Exercise: Could you write out, word for word, each line from the one containing "llamada heap (montículo)" to the last line of the data below, both included and nothing more?

Records for this exercise:
%%

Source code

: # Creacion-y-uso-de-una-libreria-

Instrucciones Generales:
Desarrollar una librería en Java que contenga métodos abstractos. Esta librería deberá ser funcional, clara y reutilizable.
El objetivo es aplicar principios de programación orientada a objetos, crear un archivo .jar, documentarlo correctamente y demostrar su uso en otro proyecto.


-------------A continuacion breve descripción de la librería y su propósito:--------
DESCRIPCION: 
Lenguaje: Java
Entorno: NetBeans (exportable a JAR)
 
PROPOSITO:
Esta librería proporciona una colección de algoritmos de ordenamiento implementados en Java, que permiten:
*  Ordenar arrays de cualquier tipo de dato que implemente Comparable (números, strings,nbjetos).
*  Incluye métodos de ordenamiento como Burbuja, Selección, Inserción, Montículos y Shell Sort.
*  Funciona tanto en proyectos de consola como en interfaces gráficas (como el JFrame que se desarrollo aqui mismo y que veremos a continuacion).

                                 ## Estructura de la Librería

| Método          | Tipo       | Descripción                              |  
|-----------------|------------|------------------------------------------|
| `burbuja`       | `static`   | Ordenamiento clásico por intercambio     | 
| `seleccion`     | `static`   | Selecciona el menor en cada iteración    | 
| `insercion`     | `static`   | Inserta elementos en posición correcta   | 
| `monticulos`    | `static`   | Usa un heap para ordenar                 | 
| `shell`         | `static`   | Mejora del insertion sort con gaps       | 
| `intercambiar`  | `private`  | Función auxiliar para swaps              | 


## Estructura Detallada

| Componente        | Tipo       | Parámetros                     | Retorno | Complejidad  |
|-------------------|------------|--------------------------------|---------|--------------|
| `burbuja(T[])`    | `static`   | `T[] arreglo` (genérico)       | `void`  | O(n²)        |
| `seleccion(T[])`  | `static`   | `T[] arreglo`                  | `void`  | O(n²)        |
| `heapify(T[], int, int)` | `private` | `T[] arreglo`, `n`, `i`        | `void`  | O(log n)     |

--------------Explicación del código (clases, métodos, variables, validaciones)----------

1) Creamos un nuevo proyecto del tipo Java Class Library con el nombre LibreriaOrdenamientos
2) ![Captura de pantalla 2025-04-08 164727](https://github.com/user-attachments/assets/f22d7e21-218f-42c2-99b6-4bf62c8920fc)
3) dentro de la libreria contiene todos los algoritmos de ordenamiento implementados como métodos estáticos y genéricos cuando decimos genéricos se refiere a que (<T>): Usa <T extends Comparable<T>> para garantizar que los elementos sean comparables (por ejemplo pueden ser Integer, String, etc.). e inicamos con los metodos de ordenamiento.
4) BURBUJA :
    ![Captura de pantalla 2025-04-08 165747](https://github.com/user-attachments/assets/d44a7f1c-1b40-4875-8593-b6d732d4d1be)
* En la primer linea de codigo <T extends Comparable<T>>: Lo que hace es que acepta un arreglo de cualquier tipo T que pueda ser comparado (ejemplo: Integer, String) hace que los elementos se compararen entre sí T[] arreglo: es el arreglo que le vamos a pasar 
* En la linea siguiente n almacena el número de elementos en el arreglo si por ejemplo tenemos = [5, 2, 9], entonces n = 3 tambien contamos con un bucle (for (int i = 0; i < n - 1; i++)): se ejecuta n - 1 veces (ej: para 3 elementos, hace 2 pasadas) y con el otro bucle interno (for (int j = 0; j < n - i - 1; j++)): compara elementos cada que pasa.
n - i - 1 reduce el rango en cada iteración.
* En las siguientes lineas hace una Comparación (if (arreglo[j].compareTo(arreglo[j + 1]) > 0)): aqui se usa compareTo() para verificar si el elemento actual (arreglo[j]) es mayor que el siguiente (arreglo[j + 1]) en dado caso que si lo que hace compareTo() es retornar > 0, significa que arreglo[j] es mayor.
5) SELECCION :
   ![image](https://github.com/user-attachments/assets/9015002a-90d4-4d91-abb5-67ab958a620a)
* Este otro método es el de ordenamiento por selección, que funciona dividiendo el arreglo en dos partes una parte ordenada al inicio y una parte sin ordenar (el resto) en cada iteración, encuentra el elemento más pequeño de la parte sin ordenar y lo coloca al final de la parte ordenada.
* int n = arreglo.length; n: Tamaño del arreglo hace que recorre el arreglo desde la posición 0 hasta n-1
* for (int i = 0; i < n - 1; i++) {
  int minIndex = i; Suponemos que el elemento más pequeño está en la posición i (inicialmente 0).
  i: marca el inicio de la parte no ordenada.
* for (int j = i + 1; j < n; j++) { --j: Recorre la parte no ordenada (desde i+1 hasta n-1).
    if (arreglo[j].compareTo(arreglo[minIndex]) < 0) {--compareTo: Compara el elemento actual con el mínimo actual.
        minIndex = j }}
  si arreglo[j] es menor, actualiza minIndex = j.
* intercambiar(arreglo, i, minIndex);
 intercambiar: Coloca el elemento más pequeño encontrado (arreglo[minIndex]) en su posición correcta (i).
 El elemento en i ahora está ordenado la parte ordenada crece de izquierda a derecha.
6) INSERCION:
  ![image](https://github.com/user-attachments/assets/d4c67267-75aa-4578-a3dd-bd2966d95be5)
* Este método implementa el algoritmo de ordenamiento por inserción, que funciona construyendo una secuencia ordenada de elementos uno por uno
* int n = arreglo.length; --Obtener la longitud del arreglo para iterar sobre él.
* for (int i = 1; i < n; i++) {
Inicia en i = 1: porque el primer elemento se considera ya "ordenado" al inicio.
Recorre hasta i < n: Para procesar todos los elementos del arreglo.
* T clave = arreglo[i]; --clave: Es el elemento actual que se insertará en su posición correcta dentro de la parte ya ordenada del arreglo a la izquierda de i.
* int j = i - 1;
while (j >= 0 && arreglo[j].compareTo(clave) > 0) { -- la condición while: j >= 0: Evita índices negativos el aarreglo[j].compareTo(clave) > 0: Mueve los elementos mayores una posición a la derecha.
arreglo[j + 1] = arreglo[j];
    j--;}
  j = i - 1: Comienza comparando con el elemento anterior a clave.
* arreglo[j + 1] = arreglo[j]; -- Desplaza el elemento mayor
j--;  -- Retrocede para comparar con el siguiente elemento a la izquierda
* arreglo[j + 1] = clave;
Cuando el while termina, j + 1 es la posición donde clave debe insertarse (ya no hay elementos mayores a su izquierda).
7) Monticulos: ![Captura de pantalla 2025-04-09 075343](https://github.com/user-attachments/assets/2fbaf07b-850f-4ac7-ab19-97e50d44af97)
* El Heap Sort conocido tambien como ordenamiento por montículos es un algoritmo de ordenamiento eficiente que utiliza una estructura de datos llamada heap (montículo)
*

%%

Written reply:
* El Heap Sort conocido tambien como ordenamiento por montículos es un algoritmo de ordenamiento eficiente que utiliza una estructura de datos llamada heap (montículo)
*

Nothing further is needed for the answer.